Platelet-derived chemokines in vascular biology

Philipp von Hundelshausen*
1  Institute for Molecular Cardiovascular Research (IMCAR), University Hospital Aachen, Aachen, Germany
Frank Petersen*
2  Department of Immunology and Cell Biology, Forschungszentrum Borstel, Borstel, Germany
Ernst Brandt*
2  Department of Immunology and Cell Biology, Forschungszentrum Borstel, Borstel, Germany
› Author Affiliations
Financial support: This work was supported in part by Deutsche Forschungsgemeinschaft SFB/TR 22, Projekt A11 (EB, FP), SFB 367, Projekt C4 (EB), SFB 415, Projekt B6 (FP), FOR809 TP2 (PvH).
Further Information

Publication History

Received 30 January 2007

Accepted after revision 25 February 2007

Publication Date:
24 November 2017 (online)


Undoubtedly, platelets are key elements in the regulation of thrombosis and haemostasis. Along with their primary task to prevent blood loss from injured vessels, platelets have emerged as regulators of a variety of processes in the vasculature. Multiple challenges, from the contact and adhesion to subendothelial matrix after injury of the vessel wall, to interactions with blood cells in inflammatory conditions, result in platelet activation with concomitant shape change and release of numerous substances. Among these, chemokines have been found to modulate several processes in the vasculature, such as atherosclerosis and angiogenesis.
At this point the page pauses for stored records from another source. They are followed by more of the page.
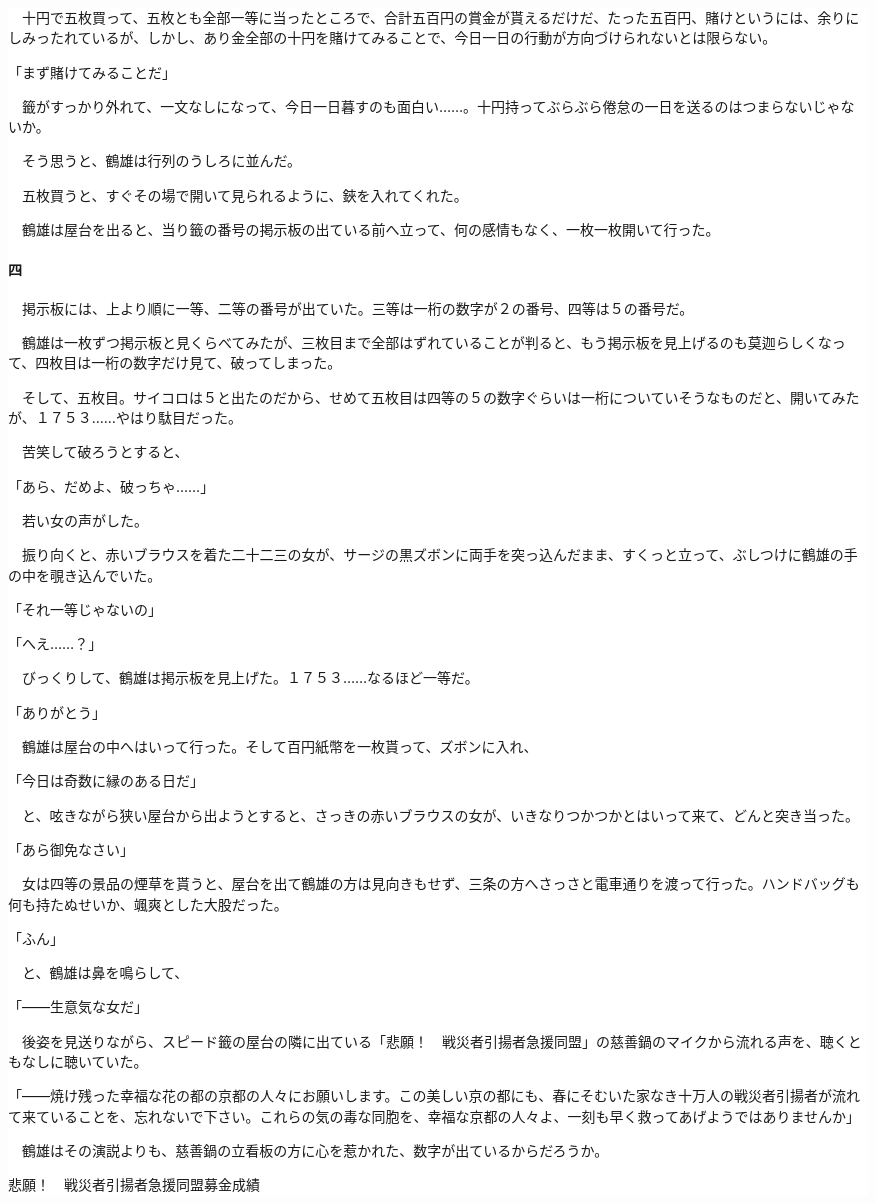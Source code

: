 　十円で五枚買って、五枚とも全部一等に当ったところで、合計五百円の賞金が貰えるだけだ、たった五百円、賭けというには、余りにしみったれているが、しかし、あり金全部の十円を賭けてみることで、今日一日の行動が方向づけられないとは限らない。

「まず賭けてみることだ」

　籤がすっかり外れて、一文なしになって、今日一日暮すのも面白い……。十円持ってぶらぶら倦怠の一日を送るのはつまらないじゃないか。

　そう思うと、鶴雄は行列のうしろに並んだ。

　五枚買うと、すぐその場で開いて見られるように、鋏を入れてくれた。

　鶴雄は屋台を出ると、当り籤の番号の掲示板の出ている前へ立って、何の感情もなく、一枚一枚開いて行った。



#### 四




　掲示板には、上より順に一等、二等の番号が出ていた。三等は一桁の数字が２の番号、四等は５の番号だ。

　鶴雄は一枚ずつ掲示板と見くらべてみたが、三枚目まで全部はずれていることが判ると、もう掲示板を見上げるのも莫迦らしくなって、四枚目は一桁の数字だけ見て、破ってしまった。

　そして、五枚目。サイコロは５と出たのだから、せめて五枚目は四等の５の数字ぐらいは一桁についていそうなものだと、開いてみたが、１７５３……やはり駄目だった。

　苦笑して破ろうとすると、

「あら、だめよ、破っちゃ……」

　若い女の声がした。

　振り向くと、赤いブラウスを着た二十二三の女が、サージの黒ズボンに両手を突っ込んだまま、すくっと立って、ぶしつけに鶴雄の手の中を覗き込んでいた。

「それ一等じゃないの」

「へえ……？」

　びっくりして、鶴雄は掲示板を見上げた。１７５３……なるほど一等だ。

「ありがとう」

　鶴雄は屋台の中へはいって行った。そして百円紙幣を一枚貰って、ズボンに入れ、

「今日は奇数に縁のある日だ」

　と、呟きながら狭い屋台から出ようとすると、さっきの赤いブラウスの女が、いきなりつかつかとはいって来て、どんと突き当った。

「あら御免なさい」

　女は四等の景品の煙草を貰うと、屋台を出て鶴雄の方は見向きもせず、三条の方へさっさと電車通りを渡って行った。ハンドバッグも何も持たぬせいか、颯爽とした大股だった。

「ふん」

　と、鶴雄は鼻を鳴らして、

「――生意気な女だ」

　後姿を見送りながら、スピード籤の屋台の隣に出ている「悲願！　戦災者引揚者急援同盟」の慈善鍋のマイクから流れる声を、聴くともなしに聴いていた。

「――焼け残った幸福な花の都の京都の人々にお願いします。この美しい京の都にも、春にそむいた家なき十万人の戦災者引揚者が流れて来ていることを、忘れないで下さい。これらの気の毒な同胞を、幸福な京都の人々よ、一刻も早く救ってあげようではありませんか」

　鶴雄はその演説よりも、慈善鍋の立看板の方に心を惹かれた、数字が出ているからだろうか。

悲願！　戦災者引揚者急援同盟募金成績
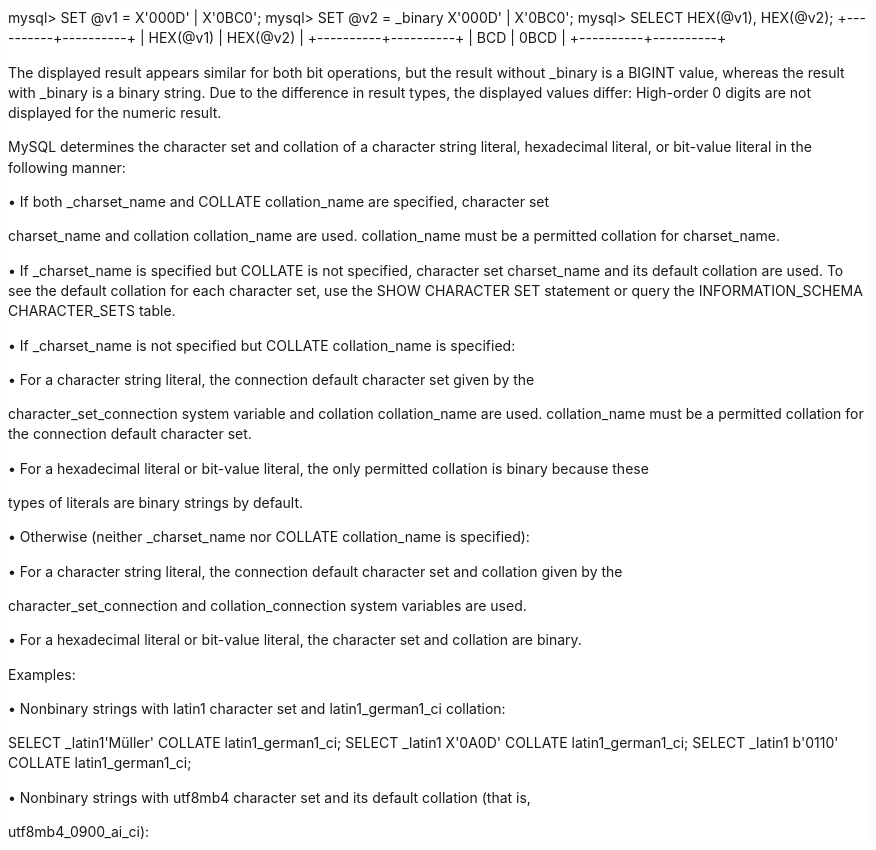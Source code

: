 mysql> SET @v1 = X'000D' | X'0BC0';
mysql> SET @v2 = _binary X'000D' | X'0BC0';
mysql> SELECT HEX(@v1), HEX(@v2);
+----------+----------+
| HEX(@v1) | HEX(@v2) |
+----------+----------+
| BCD      | 0BCD     |
+----------+----------+

The displayed result appears similar for both bit operations, but the result without _binary is a
BIGINT value, whereas the result with _binary is a binary string. Due to the difference in result types,
the displayed values differ: High-order 0 digits are not displayed for the numeric result.

MySQL determines the character set and collation of a character string literal, hexadecimal literal, or
bit-value literal in the following manner:

• If both _charset_name and COLLATE collation_name are specified, character set

charset_name and collation collation_name are used. collation_name must be a permitted
collation for charset_name.

• If _charset_name is specified but COLLATE is not specified, character set charset_name and
its default collation are used. To see the default collation for each character set, use the SHOW
CHARACTER SET statement or query the INFORMATION_SCHEMA CHARACTER_SETS table.

• If _charset_name is not specified but COLLATE collation_name is specified:

• For a character string literal, the connection default character set given by the

character_set_connection system variable and collation collation_name are used.
collation_name must be a permitted collation for the connection default character set.

• For a hexadecimal literal or bit-value literal, the only permitted collation is binary because these

types of literals are binary strings by default.

• Otherwise (neither _charset_name nor COLLATE collation_name is specified):

• For a character string literal, the connection default character set and collation given by the

character_set_connection and collation_connection system variables are used.

• For a hexadecimal literal or bit-value literal, the character set and collation are binary.

Examples:

• Nonbinary strings with latin1 character set and latin1_german1_ci collation:

SELECT _latin1'Müller' COLLATE latin1_german1_ci;
SELECT _latin1 X'0A0D' COLLATE latin1_german1_ci;
SELECT _latin1 b'0110' COLLATE latin1_german1_ci;

• Nonbinary strings with utf8mb4 character set and its default collation (that is,

utf8mb4_0900_ai_ci):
In particular, the chemokines connective tissue activating protein III (CTAP-III) and its precursors, or truncation products (CXCL7), platelet factor 4, (PF4, CXCL4) and its variant PF4alt (CXCL4L1) or regulated upon activation and normal T cell expressed and secreted (RANTES, CCL5), have been investigated thoroughly. Defined common properties as their aptitude to bind glycosaminoglycans or their predisposition to associate and form homooligomers are prerequisites for their role in the vasculature and function in vivo. The current review summarizes the development of these single chemokines, and their cooperative effects that may in part be dependent on their physical interactions.

* All authors contributed equally to this publication.